Prepare a predictive model for a newspaper publisher to forecast the right quantity of newspaper to print daily

Introduction

A newspaper publisher is faced with the problem of deciding how many newspapers to print daily so as to maximize the daily profit.

Daily demand for that particular newspaper is a random variable. Yes, it is possible to print more newspapers if demand is high, since time span of demand for a new newspaper is very short, so, it is practically at most impossible logistically.

If the newspaper publisher prints less newspaper than the customer demand for that particular day, the newspaper will run out. So,

*1. The publisher will lose the opportunity to sell some more newspaper, so, will lose some extra profit. This is the short run effect.

*2. In long run, he will lose some customers, who, previously liked that particular newspaper, intended to buy that paper, but, forced to switch to any other newspaper, due to unavailability of this particular newspaper.

So, the simplest decision, the Inventory Manager generally follows is, to print some extra papers than the average sold out, so that, it never runs out.

Apparently, it is a good decision, because, since there is a little chance to stock out, he will always fulfill the customer demand. So, he will apparently maximize his profit.

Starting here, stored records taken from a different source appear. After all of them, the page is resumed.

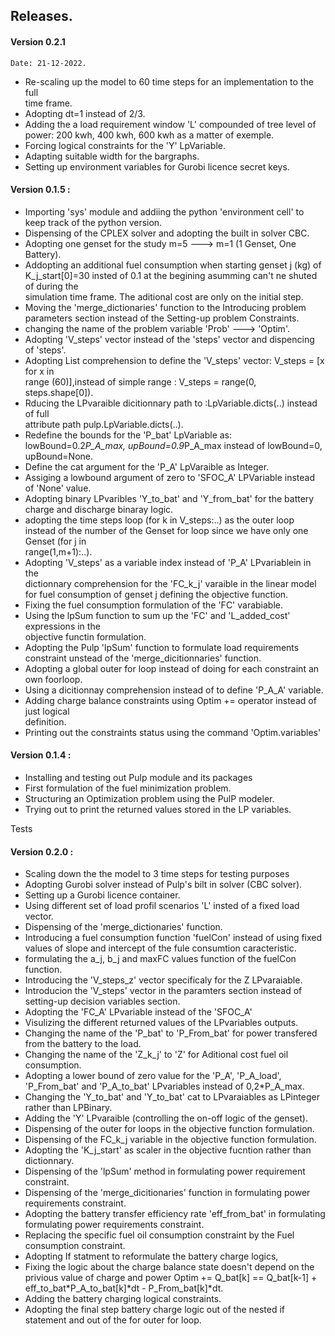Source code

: ## Releases.

#### Version 0.2.1 
   
    Date: 21-12-2022.
   * Re-scaling up the model to 60 time steps for an implementation to the full  
     time frame. 
   * Adopting dt=1 instead of 2/3.
   * Adding the a load requirement window 'L' compounded of tree level of power: 200 kwh, 
     400 kwh, 600 kwh as a matter of exemple.
   * Forcing logical constraints for the 'Y' LpVariable. 
   * Adapting suitable width for the bargraphs.
   * Setting up environment variables for Gurobi licence secret keys.
   
#### Version 0.1.5 :
 

   * Importing 'sys' module and addiing the python 'environment cell' to keep track of the 
     python version. 
   * Dispensing of the CPLEX solver and adopting the built in solver CBC. 
   * Adopting one genset for the study m=5 ---> m=1 (1 Genset, One Battery). 
   * Addopting an additional fuel consumption when starting genset j (kg) of 
     K_j_start[0]=30 insted of 0.1 at the begining asumming can't ne shuted of during the  
     simulation time frame. The aditional cost are only on the initial step.
   * Moving the 'merge_dictionaries' function to the Introducing problem parameters section 
     instead of the Setting-up problem Constraints.
   * changing the name of the problem variable 'Prob' ---> 'Optim'. 
   * Adopting 'V_steps' vector instead of the 'steps' vector and dispencing of 'steps'.
   * Adopting List comprehension to define the 'V_steps' vector: V_steps = [x for x in  
     range (60)],instead of simple range : V_steps =  range(0, steps.shape[0]).
   * Rducing the LPvaraible dicitionnary path to :LpVariable.dicts(..) instead of full  
     attribute path pulp.LpVariable.dicts(..). 
   * Redefine the bounds for the 'P_bat' LpVariable as: lowBound=0.2*P_A_max, 
     upBound=0.9*P_A_max instead of lowBound=0, upBound=None.
   * Define the cat argument for the 'P_A' LpVaraible as Integer. 
   * Assiging a lowbound argument of zero to 'SFOC_A' LPVariable instead of 'None' value. 
   * Adopting binary LPvaribles 'Y_to_bat' and 'Y_from_bat' for the battery charge and discharge 
     binaray logic.
   * adopting the time steps loop (for k in V_steps:..) as the outer loop instead of the 
     number of the Genset for loop since we have only one Genset (for j in              
     range(1,m+1):..). 
   * Adopting 'V_steps' as a variable index instead of 'P_A' LPvariablein in the  
     dictionnary comprehension for the 'FC_k_j' varaible in the linear model for fuel 
     consumption of genset j defining the objective function.
   * Fixing the fuel consumption formulation of the 'FC' varabiable.
   * Using the lpSum function to sum up the 'FC' and 'L_added_cost' expressions in the   
     objective functin formulation. 
   * Adopting the Pulp 'lpSum' function to formulate load requirements constraint unstead 
     of the 'merge_dicitionnaries' function. 
   * Adopting a global outer for loop instead of doing for each constraint an own foorloop. 
   * Using a dicitionnay comprehension instead of to define 'P_A_A' variable.
   * Adding charge balance constraints using Optim += operator instead of just logical   
     definition.
   * Printing out the constraints status using the command 'Optim.variables'
      
#### Version 0.1.4 : 


   * Installing and testing out Pulp module and its packages
   * First formulation of the fuel minimization problem.
   * Structuring an Optimization problem using the PulP modeler. 
   * Trying out to print the returned values stored in the LP variables. 
   

Tests

#### Version 0.2.0 :
   
   * Scaling down the the model to 3 time steps for testing purposes
   * Adopting Gurobi solver instead of Pulp's bilt in solver (CBC solver). 
   * Setting up a Gurobi licence container. 
   * Using different set of load profil scenarios 'L' insted of a fixed load vector. 
   * Dispensing of the 'merge_dictionaries' function. 
   * Introducing a fuel consumption function 'fuelCon' instead of using fixed values of 
     slope and intercept of the fule consumtion caracteristic.
   * formulating the a_j, b_j and maxFC values function of the fuelCon function.
   * Introducing the 'V_steps_z' vector specificaly for the Z LPvaraiable.
   * Introducion the 'V_steps' vector in the paramters section instead of setting-up 
     decision variables section.
   * Adopting the 'FC_A' LPvariable instead of the 'SFOC_A'
   * Visulizing the different returned values of the LPvariables outputs. 
   * Changing the name of the 'P_bat' to 'P_From_bat' for power transfered from the battery 
     to the load.
   * Changing the name of the 'Z_k_j' to 'Z' for Aditional cost fuel oil consumption. 
   * Adopting a lower bound of zero value for the 'P_A', 'P_A_load', 'P_From_bat' and 
     'P_A_to_bat' LPvariables instead of 0,2*P_A_max. 
   * Changing the 'Y_to_bat' and 'Y_to_bat' cat to LPvaraiables as LPinteger rather than 
     LPBinary. 
   * Adding the 'Y' LPvaraible (controlling the on-off logic of the genset).  
   * Dispensing of the outer for loops in the objective function formulation.
   * Dispensing of the FC_k_j variable in the objective function formulation. 
   * Adopting the 'K_j_start' as scaler in the objective fucntion rather than dictionnary. 
   * Dispensing of the 'lpSum' method in formulating power requirement constraint.
   * Dispensing of the 'merge_dicitionaries' function in formulating power requirements 
     constraint. 
   * Adopting the battery transfer efficiency rate 'eff_from_bat' in formulating   
     formulating 
     power requirements constraint.
   * Replacing the specific fuel oil consumption constraint by the Fuel consumption 
     constraint. 
   * Adopting If statment to reformulate the battery charge logics, 
   * Fixing the logic about the charge balance state doesn't depend on the privious 
     value of charge and power Optim += Q_bat[k] == Q_bat[k-1] + 
     eff_to_bat*P_A_to_bat[k]*dt - P_From_bat[k]*dt. 
   * Adding the battery charging logical constraints. 
   * Adopting the final step battery charge logic out of the nested if statement and out of 
     the for outer for loop.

But, practically, this is not good decision to take. In this type of inventory decision, there are some unsold newspapers every day. Every day the newspaper vendors return some unsold newspaper and the publisher is bound to accept those returned newspaper. And, the salvage value of those unsold newspaper is very small compare to the price of the news paper.

So, the publisher directly looses the production cost associated with the returned newspaper.

Loading data

newsdata=read.csv("newsdata.csv")
str(newsdata)

## 'data.frame':    118 obs. of  6 variables:
##  $ X       : int  1 2 3 4 5 6 7 8 9 10 ...
##  $ Date    : Factor w/ 59 levels "1/1/2014","1/10/2014",..: 1 12 23 26 27 28 29 30 31 2 ...
##  $ Store   : Factor w/ 2 levels "S0001","S0002": 2 1 1 1 1 1 1 1 1 1 ...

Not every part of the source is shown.